[Task item] Copy out every line of the records in which "trovare" can be found.
══════
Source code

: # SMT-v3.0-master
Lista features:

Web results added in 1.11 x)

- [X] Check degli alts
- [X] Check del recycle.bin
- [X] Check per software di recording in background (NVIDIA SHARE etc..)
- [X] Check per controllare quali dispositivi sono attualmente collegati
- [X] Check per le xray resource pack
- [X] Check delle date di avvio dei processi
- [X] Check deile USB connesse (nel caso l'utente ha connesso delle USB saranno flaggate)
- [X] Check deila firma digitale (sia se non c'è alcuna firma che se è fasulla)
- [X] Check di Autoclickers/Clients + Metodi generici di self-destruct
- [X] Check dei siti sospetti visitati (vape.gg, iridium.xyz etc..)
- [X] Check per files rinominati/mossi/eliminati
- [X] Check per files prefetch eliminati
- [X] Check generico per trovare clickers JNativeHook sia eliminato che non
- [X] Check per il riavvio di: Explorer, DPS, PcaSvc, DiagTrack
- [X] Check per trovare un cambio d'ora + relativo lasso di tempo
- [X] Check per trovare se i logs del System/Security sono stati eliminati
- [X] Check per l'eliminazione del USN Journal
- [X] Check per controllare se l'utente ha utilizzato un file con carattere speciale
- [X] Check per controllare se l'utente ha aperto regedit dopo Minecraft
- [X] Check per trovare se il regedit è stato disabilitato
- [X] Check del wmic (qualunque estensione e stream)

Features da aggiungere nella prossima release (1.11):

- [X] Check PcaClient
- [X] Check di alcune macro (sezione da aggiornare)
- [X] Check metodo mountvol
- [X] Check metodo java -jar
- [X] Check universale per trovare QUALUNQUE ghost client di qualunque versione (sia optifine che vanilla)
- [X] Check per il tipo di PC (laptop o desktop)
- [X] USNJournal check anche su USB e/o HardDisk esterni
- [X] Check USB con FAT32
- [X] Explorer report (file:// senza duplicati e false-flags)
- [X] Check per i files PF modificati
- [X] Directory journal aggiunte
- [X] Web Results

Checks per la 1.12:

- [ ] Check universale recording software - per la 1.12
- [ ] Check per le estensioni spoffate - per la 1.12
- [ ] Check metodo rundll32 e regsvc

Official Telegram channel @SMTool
══════
[Expected answer]
- [X] Check generico per trovare clickers JNativeHook sia eliminato che non
- [X] Check per trovare un cambio d'ora + relativo lasso di tempo
- [X] Check per trovare se i logs del System/Security sono stati eliminati
- [X] Check per trovare se il regedit è stato disabilitato
- [X] Check universale per trovare QUALUNQUE ghost client di qualunque versione (sia optifine che vanilla)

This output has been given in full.